**Task prompt:** Word for word, restate every record, though not the pictures.

**Data to process:**
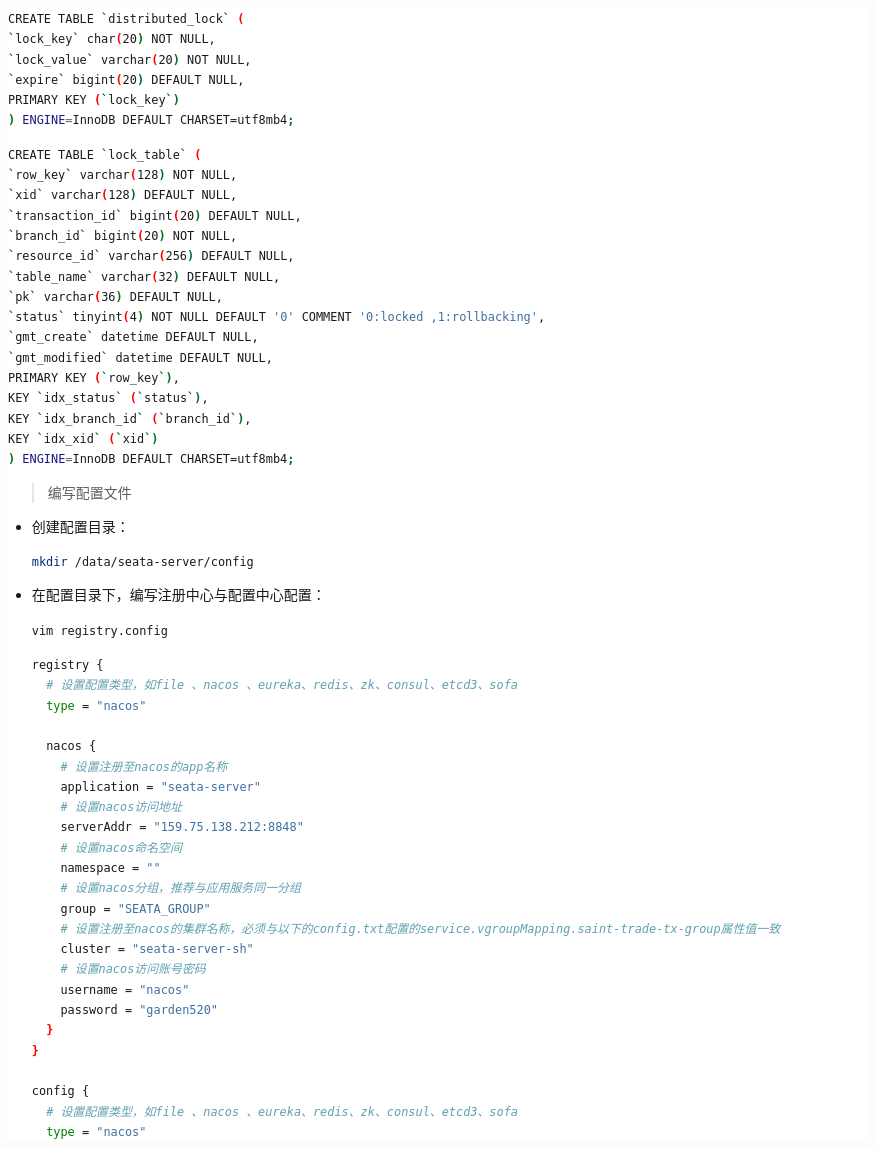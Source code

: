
   ```bash
  CREATE TABLE `distributed_lock` (
  `lock_key` char(20) NOT NULL,
  `lock_value` varchar(20) NOT NULL,
  `expire` bigint(20) DEFAULT NULL,
  PRIMARY KEY (`lock_key`)
  ) ENGINE=InnoDB DEFAULT CHARSET=utf8mb4;
  ```

  ```bash
  CREATE TABLE `lock_table` (
  `row_key` varchar(128) NOT NULL,
  `xid` varchar(128) DEFAULT NULL,
  `transaction_id` bigint(20) DEFAULT NULL,
  `branch_id` bigint(20) NOT NULL,
  `resource_id` varchar(256) DEFAULT NULL,
  `table_name` varchar(32) DEFAULT NULL,
  `pk` varchar(36) DEFAULT NULL,
  `status` tinyint(4) NOT NULL DEFAULT '0' COMMENT '0:locked ,1:rollbacking',
  `gmt_create` datetime DEFAULT NULL,
  `gmt_modified` datetime DEFAULT NULL,
  PRIMARY KEY (`row_key`),
  KEY `idx_status` (`status`),
  KEY `idx_branch_id` (`branch_id`),
  KEY `idx_xid` (`xid`)
  ) ENGINE=InnoDB DEFAULT CHARSET=utf8mb4;
  ```

> 编写配置文件

* 创建配置目录：

  ```bash
  mkdir /data/seata-server/config
  ```

* 在配置目录下，编写注册中心与配置中心配置：
  
  ```bash
  vim registry.config
  ```

  ```bash
  registry {
    # 设置配置类型，如file 、nacos 、eureka、redis、zk、consul、etcd3、sofa
    type = "nacos"

    nacos {
      # 设置注册至nacos的app名称
      application = "seata-server"
      # 设置nacos访问地址
      serverAddr = "159.75.138.212:8848"
      # 设置nacos命名空间
      namespace = ""
      # 设置nacos分组，推荐与应用服务同一分组
      group = "SEATA_GROUP"
      # 设置注册至nacos的集群名称，必须与以下的config.txt配置的service.vgroupMapping.saint-trade-tx-group属性值一致
      cluster = "seata-server-sh"
      # 设置nacos访问账号密码
      username = "nacos"
      password = "garden520"
    }
  }

  config {
    # 设置配置类型，如file 、nacos 、eureka、redis、zk、consul、etcd3、sofa
    type = "nacos"

  ```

**Exercise result:**
Source code

:
   ```bash
  CREATE TABLE `distributed_lock` (
  `lock_key` char(20) NOT NULL,
  `lock_value` varchar(20) NOT NULL,
  `expire` bigint(20) DEFAULT NULL,
  PRIMARY KEY (`lock_key`)
  ) ENGINE=InnoDB DEFAULT CHARSET=utf8mb4;
  ```

  ```bash
  CREATE TABLE `lock_table` (
  `row_key` varchar(128) NOT NULL,
  `xid` varchar(128) DEFAULT NULL,
  `transaction_id` bigint(20) DEFAULT NULL,
  `branch_id` bigint(20) NOT NULL,
  `resource_id` varchar(256) DEFAULT NULL,
  `table_name` varchar(32) DEFAULT NULL,
  `pk` varchar(36) DEFAULT NULL,
  `status` tinyint(4) NOT NULL DEFAULT '0' COMMENT '0:locked ,1:rollbacking',
  `gmt_create` datetime DEFAULT NULL,
  `gmt_modified` datetime DEFAULT NULL,
  PRIMARY KEY (`row_key`),
  KEY `idx_status` (`status`),
  KEY `idx_branch_id` (`branch_id`),
  KEY `idx_xid` (`xid`)
  ) ENGINE=InnoDB DEFAULT CHARSET=utf8mb4;
  ```

> 编写配置文件

* 创建配置目录：

  ```bash
  mkdir /data/seata-server/config
  ```

* 在配置目录下，编写注册中心与配置中心配置：
  
  ```bash
  vim registry.config
  ```

  ```bash
  registry {
    # 设置配置类型，如file 、nacos 、eureka、redis、zk、consul、etcd3、sofa
    type = "nacos"

    nacos {
      # 设置注册至nacos的app名称
      application = "seata-server"
      # 设置nacos访问地址
      serverAddr = "159.75.138.212:8848"
      # 设置nacos命名空间
      namespace = ""
      # 设置nacos分组，推荐与应用服务同一分组
      group = "SEATA_GROUP"
      # 设置注册至nacos的集群名称，必须与以下的config.txt配置的service.vgroupMapping.saint-trade-tx-group属性值一致
      cluster = "seata-server-sh"
      # 设置nacos访问账号密码
      username = "nacos"
      password = "garden520"
    }
  }

  config {
    # 设置配置类型，如file 、nacos 、eureka、redis、zk、consul、etcd3、sofa
    type = "nacos"

  ```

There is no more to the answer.